Trouble using ROW_NUMBER() OVER (PARTITION BY ...) - sql

I'm using SQL Server 2008 R2. I have table called EmployeeHistory with the following structure and sample data:
EmployeeID Date DepartmentID SupervisorID
10001 20130101 001 10009
10001 20130909 001 10019
10001 20131201 002 10018
10001 20140501 002 10017
10001 20141001 001 10015
10001 20141201 001 10014
Notice that the Employee 10001 has been changing 2 departments and several supervisors over time.

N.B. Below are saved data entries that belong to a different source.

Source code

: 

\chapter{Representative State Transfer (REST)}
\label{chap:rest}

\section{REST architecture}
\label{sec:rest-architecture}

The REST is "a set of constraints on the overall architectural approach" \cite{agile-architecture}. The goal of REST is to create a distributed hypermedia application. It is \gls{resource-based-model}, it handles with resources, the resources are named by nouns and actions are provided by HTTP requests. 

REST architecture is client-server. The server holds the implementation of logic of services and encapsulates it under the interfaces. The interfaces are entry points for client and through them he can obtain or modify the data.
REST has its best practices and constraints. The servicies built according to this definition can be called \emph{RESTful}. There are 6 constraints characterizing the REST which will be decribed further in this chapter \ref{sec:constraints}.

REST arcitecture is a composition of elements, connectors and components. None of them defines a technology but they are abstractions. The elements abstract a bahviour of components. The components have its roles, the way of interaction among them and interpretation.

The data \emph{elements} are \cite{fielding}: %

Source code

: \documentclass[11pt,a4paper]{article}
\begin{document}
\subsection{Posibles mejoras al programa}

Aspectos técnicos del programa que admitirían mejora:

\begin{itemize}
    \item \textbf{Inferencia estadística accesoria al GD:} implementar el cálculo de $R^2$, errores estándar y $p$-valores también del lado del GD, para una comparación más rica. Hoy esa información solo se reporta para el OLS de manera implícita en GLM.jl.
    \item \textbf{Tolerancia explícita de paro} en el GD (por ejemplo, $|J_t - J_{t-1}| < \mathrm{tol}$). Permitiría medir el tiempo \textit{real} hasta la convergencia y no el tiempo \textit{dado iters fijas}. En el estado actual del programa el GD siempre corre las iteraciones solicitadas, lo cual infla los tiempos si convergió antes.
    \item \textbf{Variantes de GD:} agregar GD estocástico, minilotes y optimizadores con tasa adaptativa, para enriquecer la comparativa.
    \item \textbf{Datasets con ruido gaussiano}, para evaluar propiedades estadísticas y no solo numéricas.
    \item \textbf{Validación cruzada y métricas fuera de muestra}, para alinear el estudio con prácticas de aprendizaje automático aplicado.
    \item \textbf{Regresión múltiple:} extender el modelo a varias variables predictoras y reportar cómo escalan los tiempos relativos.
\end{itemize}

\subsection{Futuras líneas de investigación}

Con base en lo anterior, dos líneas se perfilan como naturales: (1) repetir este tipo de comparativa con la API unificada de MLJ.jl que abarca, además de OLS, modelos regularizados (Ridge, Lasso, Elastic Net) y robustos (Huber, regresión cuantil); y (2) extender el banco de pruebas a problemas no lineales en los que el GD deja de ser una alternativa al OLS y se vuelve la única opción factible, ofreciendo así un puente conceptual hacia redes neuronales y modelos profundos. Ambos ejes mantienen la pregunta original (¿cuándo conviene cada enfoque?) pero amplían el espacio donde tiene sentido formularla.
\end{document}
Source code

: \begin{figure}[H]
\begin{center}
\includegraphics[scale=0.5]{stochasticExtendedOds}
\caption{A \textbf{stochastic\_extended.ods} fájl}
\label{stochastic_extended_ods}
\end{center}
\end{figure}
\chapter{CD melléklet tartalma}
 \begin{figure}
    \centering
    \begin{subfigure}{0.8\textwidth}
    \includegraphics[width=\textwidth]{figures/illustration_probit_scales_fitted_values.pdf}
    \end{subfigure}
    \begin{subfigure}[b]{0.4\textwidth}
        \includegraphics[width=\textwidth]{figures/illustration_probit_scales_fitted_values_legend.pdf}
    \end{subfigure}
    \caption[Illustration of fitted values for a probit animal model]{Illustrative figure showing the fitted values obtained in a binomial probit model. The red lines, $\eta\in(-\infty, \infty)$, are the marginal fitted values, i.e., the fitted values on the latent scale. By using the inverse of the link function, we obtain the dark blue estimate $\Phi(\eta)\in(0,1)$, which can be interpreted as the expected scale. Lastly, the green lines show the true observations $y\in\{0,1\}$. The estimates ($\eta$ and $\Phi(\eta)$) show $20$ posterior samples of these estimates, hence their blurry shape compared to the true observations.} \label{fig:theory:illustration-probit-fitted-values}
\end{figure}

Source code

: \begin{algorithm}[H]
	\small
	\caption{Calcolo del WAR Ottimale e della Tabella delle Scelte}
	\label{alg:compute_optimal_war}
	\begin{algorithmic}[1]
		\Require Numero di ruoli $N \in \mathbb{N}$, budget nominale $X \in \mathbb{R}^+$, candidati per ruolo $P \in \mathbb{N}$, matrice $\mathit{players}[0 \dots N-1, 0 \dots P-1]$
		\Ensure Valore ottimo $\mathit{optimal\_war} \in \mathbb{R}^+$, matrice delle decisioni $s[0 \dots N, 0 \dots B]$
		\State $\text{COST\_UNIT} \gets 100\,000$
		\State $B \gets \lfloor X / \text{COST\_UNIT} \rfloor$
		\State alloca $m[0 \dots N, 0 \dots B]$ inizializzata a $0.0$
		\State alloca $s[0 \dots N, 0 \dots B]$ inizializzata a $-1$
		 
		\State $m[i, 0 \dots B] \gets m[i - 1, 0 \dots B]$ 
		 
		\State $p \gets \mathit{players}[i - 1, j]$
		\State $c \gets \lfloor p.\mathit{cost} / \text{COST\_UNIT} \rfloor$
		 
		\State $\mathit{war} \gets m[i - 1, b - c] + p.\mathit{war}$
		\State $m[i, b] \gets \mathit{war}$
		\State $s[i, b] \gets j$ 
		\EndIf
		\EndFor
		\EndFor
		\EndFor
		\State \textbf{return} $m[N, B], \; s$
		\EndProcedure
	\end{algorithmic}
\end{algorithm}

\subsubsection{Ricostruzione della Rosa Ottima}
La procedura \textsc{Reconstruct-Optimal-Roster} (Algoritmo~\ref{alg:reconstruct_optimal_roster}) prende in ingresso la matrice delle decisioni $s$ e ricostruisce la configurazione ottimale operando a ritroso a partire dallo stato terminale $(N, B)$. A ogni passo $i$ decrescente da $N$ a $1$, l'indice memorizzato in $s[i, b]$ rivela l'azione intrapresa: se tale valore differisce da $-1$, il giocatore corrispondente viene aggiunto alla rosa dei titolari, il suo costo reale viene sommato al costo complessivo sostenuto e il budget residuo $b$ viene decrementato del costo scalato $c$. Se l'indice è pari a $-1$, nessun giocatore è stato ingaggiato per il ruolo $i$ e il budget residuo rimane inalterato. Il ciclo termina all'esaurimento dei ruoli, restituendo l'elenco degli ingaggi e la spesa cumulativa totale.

What I am trying to do is to list the start and end dates of this employee's employment in each Department ordered by the Date field. So, the output will look like this:
EmployeeID DateStart DateEnd DepartmentID
10001 20130101 20131201 001
10001 20131201 20141001 002
10001 20141001 NULL 001
I intended to use partitioning the data using the following query but it failed. The Department changes from 001 to 002 and then back to 001. Obviously I cannot partition by DepartmentID... I'm sure I'm overlooking the obvious. Any help? Thank you, in advance.
SELECT * ,ROW_NUMBER() OVER (PARTITION BY EmployeeID, DepartmentID
ORDER BY [Date]) RN FROM EmployeeHistory

I would do something like this:
;WITH x
AS (SELECT *,
Row_number()
OVER(
partition BY employeeid
ORDER BY datestart) rn
FROM employeehistory)
SELECT *
FROM x x1
LEFT OUTER JOIN x x2
ON x1.rn = x2.rn + 1
Or maybe it would be x2.rn - 1. You'll have to see. In any case, you get the idea. Once you have the table joined on itself, you can filter, group, sort, etc. to get what you need.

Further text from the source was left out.